(Given records Opens)

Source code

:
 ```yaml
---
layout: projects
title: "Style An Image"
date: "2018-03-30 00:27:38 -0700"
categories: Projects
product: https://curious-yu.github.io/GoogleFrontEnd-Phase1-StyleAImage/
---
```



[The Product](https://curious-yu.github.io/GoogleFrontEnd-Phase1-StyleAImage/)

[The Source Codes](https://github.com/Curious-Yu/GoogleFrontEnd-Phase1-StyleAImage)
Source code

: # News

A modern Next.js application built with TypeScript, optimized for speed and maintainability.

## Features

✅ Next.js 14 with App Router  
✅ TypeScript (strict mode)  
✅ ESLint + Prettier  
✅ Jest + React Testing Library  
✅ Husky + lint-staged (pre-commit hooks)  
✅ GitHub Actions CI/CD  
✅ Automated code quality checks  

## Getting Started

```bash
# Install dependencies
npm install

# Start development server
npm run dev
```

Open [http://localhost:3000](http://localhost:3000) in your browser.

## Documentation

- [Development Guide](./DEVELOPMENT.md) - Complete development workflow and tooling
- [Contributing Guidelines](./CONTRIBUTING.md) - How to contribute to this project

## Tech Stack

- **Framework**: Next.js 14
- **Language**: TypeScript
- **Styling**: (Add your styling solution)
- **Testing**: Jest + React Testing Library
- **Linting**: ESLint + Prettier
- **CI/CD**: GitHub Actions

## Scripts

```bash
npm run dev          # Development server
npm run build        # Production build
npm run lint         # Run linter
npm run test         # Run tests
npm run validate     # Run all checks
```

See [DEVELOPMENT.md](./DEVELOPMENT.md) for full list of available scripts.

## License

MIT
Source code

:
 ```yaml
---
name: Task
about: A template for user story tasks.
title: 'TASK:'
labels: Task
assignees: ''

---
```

(Given records Closes)

▸ **Description of the task**: Write out every line of the entries that holds the word "checks".

▸ **Result of the exercise**:
✅ Automated code quality checks  
npm run validate     # Run all checks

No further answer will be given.